By Roderick Macioch
The Student Finance Board’s first meeting of the Spring 2016 semester came to order at 12:30 p.m. on Wednesday, Feb. 3, to decide what events deserve funding.
The Asian American Association (AAA) requested the necessary funding for a performance by Korean-American singer-songwriter Clara C.
“There are very few Asians represented in the media,” the request form read. “Having an Asian American representative performing will not only speak to those of the same culture, but to those interested in music.”
The association expressed plans to invite students from both Princeton and Rutgers universities.
The AAA’s plan to charge for admission was met with some opposition from the board.

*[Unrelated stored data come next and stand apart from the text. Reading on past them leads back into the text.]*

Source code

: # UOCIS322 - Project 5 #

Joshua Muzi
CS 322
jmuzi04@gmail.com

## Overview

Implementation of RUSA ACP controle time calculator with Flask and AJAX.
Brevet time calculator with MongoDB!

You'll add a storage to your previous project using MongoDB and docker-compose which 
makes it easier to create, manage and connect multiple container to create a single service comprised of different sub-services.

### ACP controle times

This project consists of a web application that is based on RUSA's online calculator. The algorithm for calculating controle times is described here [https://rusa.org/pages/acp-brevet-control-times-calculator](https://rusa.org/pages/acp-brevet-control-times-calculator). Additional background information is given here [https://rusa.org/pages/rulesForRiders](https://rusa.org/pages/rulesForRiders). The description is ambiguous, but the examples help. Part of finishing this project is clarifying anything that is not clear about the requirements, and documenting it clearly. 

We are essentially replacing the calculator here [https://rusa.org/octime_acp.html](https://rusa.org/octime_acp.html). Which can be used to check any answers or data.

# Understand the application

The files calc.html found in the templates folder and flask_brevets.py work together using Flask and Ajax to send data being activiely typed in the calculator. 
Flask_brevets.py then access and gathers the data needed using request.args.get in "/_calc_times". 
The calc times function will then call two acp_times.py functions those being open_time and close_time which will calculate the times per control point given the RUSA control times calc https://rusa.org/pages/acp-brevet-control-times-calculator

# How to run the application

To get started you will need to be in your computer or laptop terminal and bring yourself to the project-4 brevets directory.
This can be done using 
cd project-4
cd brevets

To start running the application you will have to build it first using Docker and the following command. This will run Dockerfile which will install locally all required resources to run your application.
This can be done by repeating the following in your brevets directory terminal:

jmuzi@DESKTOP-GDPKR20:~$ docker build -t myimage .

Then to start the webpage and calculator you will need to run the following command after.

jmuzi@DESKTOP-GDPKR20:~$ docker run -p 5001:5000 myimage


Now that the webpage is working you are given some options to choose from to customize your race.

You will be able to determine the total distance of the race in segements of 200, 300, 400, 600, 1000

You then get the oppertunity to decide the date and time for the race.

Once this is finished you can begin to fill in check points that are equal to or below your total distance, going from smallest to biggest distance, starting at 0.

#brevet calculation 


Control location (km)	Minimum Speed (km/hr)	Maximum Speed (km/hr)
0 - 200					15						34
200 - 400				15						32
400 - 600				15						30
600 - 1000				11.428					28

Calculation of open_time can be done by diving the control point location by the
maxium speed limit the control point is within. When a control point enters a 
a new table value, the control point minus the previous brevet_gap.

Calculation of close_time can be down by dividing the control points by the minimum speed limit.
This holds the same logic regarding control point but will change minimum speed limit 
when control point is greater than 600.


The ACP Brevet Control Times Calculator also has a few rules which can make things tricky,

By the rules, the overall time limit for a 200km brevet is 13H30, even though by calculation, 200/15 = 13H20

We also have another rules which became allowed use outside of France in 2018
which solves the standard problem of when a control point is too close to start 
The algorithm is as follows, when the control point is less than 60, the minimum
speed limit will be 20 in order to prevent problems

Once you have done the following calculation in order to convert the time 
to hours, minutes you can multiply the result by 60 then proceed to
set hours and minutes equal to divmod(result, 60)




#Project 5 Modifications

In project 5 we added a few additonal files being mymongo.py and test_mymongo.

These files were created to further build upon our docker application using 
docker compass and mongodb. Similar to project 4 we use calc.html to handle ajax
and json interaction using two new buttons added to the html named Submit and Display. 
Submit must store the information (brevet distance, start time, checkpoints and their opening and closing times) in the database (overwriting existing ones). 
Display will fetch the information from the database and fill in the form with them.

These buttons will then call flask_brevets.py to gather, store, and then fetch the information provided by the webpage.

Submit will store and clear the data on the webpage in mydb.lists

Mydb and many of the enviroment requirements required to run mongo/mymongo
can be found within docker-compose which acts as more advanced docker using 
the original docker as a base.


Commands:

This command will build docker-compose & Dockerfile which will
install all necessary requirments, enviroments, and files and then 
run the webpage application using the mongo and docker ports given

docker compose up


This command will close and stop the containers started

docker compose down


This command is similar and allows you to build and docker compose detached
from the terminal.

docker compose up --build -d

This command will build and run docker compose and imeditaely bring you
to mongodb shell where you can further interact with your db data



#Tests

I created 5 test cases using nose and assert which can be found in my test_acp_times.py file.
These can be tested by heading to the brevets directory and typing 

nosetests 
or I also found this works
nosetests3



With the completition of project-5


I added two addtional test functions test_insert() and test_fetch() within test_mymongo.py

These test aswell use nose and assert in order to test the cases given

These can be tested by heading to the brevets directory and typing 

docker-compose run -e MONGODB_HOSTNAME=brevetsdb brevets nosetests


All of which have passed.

As a result, the event proposal was amended to make the event free of charge for all attendees.
The board unanimously voted in favor of allocating the $6,500 necessary to fund the performance, which is scheduled for Tuesday, Feb. 16, at 7 p.m. in Mayo Concert Hall.
Representatives of the College Union Board (CUB) entered to propose its plan for the annual Spring Lecture. As stated in CUB’s proposal, the goal of the event is to “appeal to different types of students by sticking to the traditional, but successful and popular, topic of discussion that the (College) community has expressed interest in — pop culture and the entertainment industry.”
The board questioned whether the guest lecturers CUB had contacted (Shawn Johnson, Wilmer Valderrama, or Patricia Arquette) would have enough appeal to justify the appearance of the $30,000 fees they were each requesting. CUB’s fourth consideration for a guest lecturer was Todrick Hall, whose appearance fee was slightly less at $25,000, but was still a large investment which the board did not feel comfortable making.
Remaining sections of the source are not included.